● RECORDS FOR PROCESSING:
####################

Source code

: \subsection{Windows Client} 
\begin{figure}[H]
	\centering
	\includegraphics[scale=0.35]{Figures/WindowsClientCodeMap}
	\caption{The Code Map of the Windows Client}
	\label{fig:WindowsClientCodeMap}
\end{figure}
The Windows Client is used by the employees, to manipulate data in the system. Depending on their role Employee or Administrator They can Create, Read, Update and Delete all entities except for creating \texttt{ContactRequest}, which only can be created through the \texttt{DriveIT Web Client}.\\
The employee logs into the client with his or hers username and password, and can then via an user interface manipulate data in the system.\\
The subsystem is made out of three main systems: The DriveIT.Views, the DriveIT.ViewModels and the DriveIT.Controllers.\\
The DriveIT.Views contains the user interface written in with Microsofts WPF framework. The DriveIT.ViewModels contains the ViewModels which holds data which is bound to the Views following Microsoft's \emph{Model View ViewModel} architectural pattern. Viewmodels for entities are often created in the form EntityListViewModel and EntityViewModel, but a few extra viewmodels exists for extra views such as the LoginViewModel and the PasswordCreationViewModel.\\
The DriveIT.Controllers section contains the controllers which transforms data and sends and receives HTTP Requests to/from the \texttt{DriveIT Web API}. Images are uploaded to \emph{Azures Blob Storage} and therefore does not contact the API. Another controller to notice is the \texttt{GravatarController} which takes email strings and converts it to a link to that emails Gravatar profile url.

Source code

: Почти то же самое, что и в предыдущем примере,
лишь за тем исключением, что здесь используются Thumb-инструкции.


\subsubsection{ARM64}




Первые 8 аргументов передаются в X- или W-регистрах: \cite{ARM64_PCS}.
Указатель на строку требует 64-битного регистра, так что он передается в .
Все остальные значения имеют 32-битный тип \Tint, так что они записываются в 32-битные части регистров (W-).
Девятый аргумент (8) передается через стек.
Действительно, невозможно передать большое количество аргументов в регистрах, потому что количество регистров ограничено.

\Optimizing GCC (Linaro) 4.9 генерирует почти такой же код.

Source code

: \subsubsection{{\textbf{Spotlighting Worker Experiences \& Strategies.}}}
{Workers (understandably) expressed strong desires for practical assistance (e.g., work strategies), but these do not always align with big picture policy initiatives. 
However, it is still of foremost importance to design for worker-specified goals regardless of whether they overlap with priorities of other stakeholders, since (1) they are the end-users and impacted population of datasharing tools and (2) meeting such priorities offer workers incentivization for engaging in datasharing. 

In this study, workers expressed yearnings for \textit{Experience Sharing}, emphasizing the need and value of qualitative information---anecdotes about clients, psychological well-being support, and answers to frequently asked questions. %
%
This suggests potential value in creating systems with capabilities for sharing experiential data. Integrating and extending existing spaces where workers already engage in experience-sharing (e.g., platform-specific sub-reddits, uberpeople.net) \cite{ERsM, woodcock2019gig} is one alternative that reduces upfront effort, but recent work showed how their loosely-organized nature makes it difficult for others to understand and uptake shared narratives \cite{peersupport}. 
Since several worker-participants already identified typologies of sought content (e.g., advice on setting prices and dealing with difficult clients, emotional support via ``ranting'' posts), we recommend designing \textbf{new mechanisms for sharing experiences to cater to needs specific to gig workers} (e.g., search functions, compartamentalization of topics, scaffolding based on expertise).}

####################

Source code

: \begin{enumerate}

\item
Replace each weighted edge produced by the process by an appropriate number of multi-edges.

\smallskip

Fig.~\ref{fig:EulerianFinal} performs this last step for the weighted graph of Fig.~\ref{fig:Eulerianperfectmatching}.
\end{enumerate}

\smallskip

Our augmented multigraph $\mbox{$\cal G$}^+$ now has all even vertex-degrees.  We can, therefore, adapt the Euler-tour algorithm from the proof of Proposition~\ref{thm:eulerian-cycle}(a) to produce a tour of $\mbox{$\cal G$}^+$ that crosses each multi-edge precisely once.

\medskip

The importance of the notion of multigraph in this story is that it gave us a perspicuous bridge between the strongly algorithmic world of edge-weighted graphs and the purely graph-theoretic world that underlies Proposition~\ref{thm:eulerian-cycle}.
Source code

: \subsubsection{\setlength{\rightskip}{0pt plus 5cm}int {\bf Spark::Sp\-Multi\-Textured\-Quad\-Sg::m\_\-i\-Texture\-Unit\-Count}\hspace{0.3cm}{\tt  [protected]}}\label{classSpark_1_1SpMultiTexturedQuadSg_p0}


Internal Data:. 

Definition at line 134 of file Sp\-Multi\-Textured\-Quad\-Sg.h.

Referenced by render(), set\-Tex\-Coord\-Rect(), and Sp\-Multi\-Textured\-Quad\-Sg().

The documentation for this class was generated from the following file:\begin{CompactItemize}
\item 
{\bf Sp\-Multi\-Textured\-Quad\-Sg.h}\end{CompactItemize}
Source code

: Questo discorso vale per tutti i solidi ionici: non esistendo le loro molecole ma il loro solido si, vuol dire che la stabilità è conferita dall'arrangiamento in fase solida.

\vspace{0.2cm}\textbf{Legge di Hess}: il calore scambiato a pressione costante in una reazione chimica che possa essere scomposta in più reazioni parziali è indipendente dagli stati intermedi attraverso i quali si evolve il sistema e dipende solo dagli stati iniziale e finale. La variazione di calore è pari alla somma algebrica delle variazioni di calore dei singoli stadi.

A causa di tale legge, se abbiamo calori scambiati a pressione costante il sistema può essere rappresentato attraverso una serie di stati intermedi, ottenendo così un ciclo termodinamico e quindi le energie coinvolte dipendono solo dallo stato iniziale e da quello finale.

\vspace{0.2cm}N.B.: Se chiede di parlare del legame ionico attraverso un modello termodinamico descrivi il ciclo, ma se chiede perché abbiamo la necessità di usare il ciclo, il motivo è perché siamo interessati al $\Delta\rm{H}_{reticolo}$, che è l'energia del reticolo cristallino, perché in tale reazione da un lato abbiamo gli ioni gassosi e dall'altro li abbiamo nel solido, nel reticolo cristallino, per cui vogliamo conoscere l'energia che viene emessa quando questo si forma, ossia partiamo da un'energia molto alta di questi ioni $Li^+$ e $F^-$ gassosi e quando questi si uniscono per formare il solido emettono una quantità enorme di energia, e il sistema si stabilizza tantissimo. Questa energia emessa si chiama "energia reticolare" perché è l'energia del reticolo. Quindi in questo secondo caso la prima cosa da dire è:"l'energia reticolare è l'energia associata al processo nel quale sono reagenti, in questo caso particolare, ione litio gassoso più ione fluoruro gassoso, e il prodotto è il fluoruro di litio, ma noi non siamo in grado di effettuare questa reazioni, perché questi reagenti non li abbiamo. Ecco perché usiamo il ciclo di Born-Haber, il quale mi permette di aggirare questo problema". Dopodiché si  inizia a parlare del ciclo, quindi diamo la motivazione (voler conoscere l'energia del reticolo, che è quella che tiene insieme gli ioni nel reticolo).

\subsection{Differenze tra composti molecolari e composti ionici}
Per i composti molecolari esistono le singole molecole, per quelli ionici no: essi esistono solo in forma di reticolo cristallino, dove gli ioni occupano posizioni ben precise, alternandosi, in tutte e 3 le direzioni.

####################

● WORK INSTRUCTIONS: Please, from the material above, copy only the lines from the line with "tra composti molecolari" up to and including the line with "Per i composti", exactly as written.

● FINAL ANSWER:
\subsection{Differenze tra composti molecolari e composti ionici}
Per i composti molecolari esistono le singole molecole, per quelli ionici no: essi esistono solo in forma di reticolo cristallino, dove gli ioni occupano posizioni ben precise, alternandosi, in tutte e 3 le direzioni.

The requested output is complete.